Debug missing worker results¶

The caller (orchestrator, pipeline, MCP bridge, or CLI) times out waiting for a result, but the worker logs show the task processed successfully. This is the most pernicious class of failure in Heddle's request-reply path because the worker side looks healthy.

Symptom¶

Caller log: result_stream.timeout, or a generic asyncio.TimeoutError propagated up from dispatch_and_wait_for_result (the helper returns None silently on its own timeout — there is no dispatch.timeout log key; you'll see the caller's wrapper log it).
Worker log: worker.completed with the same task_id, well within the timeout window.
Sometimes intermittent — the same payload succeeds on a retry.

Diagnosis¶

Walk the request-reply path from worker → caller:

Did the worker publish to the right subject?

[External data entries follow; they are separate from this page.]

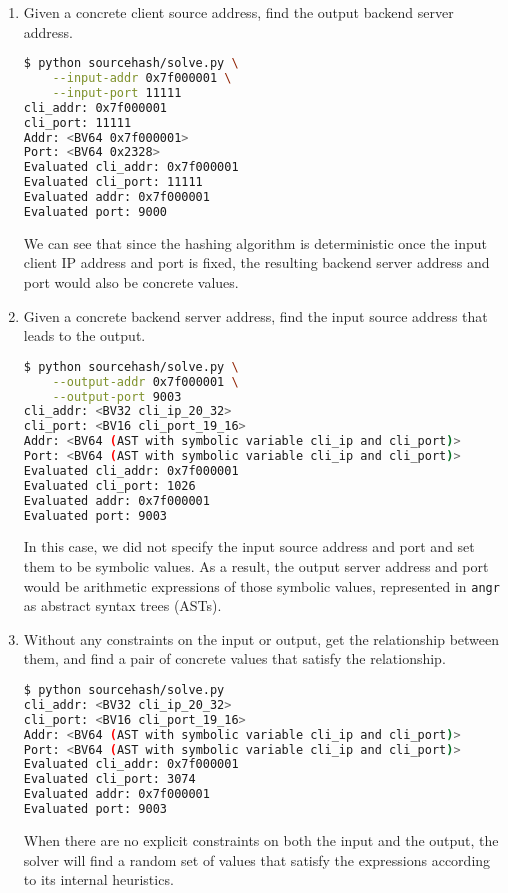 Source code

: \begin{enumerate}
    \item Given a concrete client source address, find the output backend server
        address.

\begin{lstlisting}[language=bash]
$ python sourcehash/solve.py \
    --input-addr 0x7f000001 \
    --input-port 11111
cli_addr: 0x7f000001
cli_port: 11111
Addr: <BV64 0x7f000001>
Port: <BV64 0x2328>
Evaluated cli_addr: 0x7f000001
Evaluated cli_port: 11111
Evaluated addr: 0x7f000001
Evaluated port: 9000
\end{lstlisting}

        We can see that since the hashing algorithm is deterministic once the
        input client IP address and port is fixed, the resulting backend server
        address and port would also be concrete values.

    \item Given a concrete backend server address, find the input source address
        that leads to the output.

\begin{lstlisting}[language=bash]
$ python sourcehash/solve.py \
    --output-addr 0x7f000001 \
    --output-port 9003
cli_addr: <BV32 cli_ip_20_32>
cli_port: <BV16 cli_port_19_16>
Addr: <BV64 (AST with symbolic variable cli_ip and cli_port)>
Port: <BV64 (AST with symbolic variable cli_ip and cli_port)>
Evaluated cli_addr: 0x7f000001
Evaluated cli_port: 1026
Evaluated addr: 0x7f000001
Evaluated port: 9003
\end{lstlisting}

        In this case, we did not specify the input source address and port and
        set them to be symbolic values. As a result, the output server address
        and port would be arithmetic expressions of those symbolic values,
        represented in \texttt{angr} as abstract syntax trees (ASTs).

    \item Without any constraints on the input or output, get the relationship
        between them, and find a pair of concrete values that satisfy the
        relationship.

\begin{lstlisting}[language=bash]
$ python sourcehash/solve.py
cli_addr: <BV32 cli_ip_20_32>
cli_port: <BV16 cli_port_19_16>
Addr: <BV64 (AST with symbolic variable cli_ip and cli_port)>
Port: <BV64 (AST with symbolic variable cli_ip and cli_port)>
Evaluated cli_addr: 0x7f000001
Evaluated cli_port: 3074
Evaluated addr: 0x7f000001
Evaluated port: 9003
\end{lstlisting}

        When there are no explicit constraints on both the input and the output,
        the solver will find a random set of values that satisfy the expressions
        according to its internal heuristics.
\end{enumerate}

The worker publishes to heddle.results.{parent_task_id} (or heddle.results.default if no parent). If the worker computed the subject from a stale or wrong parent_task_id, the caller's subscription will not see it.
```
# On the worker side
rg "publishing.*heddle.results\." worker.log
```
Cross-check parent_task_id between the dispatched TaskMessage and the published TaskResult.
Did the caller's subscription see anything?

Look for result_stream.ignored (wrong task_id), result_stream. duplicate (already collected), or result_stream.parse_error (malformed payload).
```
rg "result_stream\." caller.log
rg "dispatch\." caller.log
```
A *.parse_error line means a matching result arrived but was Pydantic-rejected — and the consumer correctly kept waiting (commit b453298, Invariant 17 supporting fix). The error string in the log identifies which field was malformed.
Did the caller subscribe before publishing?

Subscribe-before-publish is Design Invariant 17. NATS is at-most-once. If a fast worker published its result before the caller's subscription went live, the result was delivered to nobody — and the caller times out.

Both dispatch_and_wait_for_result (in heddle.orchestrator.dispatch) and ResultStream (in heddle.orchestrator.stream) enforce the ordering. Custom callers that publish directly are the usual place this regresses; check the call site.
Did the caller's timeout fire before the worker started?

A late result arriving after the orchestrator's per-task timeout is dropped by design (commit cc49783). The orchestrator's final result will include metadata.timeout with pending_task_ids, expected_count, collected_count, and timeout_seconds:
```
# Pull the final result JSON and look at the timeout block
rg "orchestrator.goal_completed" caller.log
# then look at the corresponding TaskResult.output.metadata.timeout
```
If pending_task_ids lists your task_id, the worker simply didn't reply in time — not a delivery loss.

Mitigation¶

Diagnosis	Action
`*.parse_error` for a matching task_id	Fix the malformed payload at the worker; the framework already keeps waiting for the next valid one
Subscribe-before-publish reversed	Route the call site through `dispatch_and_wait_for_result` or `ResultStream` (do not roll your own)
Late result after timeout	Increase `timeout_seconds` on the orchestrator config, or split the goal so individual tasks are cheaper
Wrong `parent_task_id`	Audit the dispatch path; the orchestrator wires this in `_dispatch_subtasks`

If you must replay the task manually:

# Inspect the dead-letter queue first — the task may already be there
uv run heddle dead-letter monitor --nats-url $NATS_URL

Verify¶

Re-dispatch the same payload and confirm:

A single worker.completed line.
A single result_stream.collected line on the caller (or, for single-result waits, a returned TaskResult not None).
No *.parse_error lines.

Followup¶

If this fires repeatedly on the same worker, treat the worker output schema as suspect — the parse-error resilience is a safety net, not a fix. Add the failing payload as a fixture under tests/test_contracts.py (or the worker-specific test file) and tighten the worker's output validation so the schema rejects the bad shape at the worker side instead of at the caller.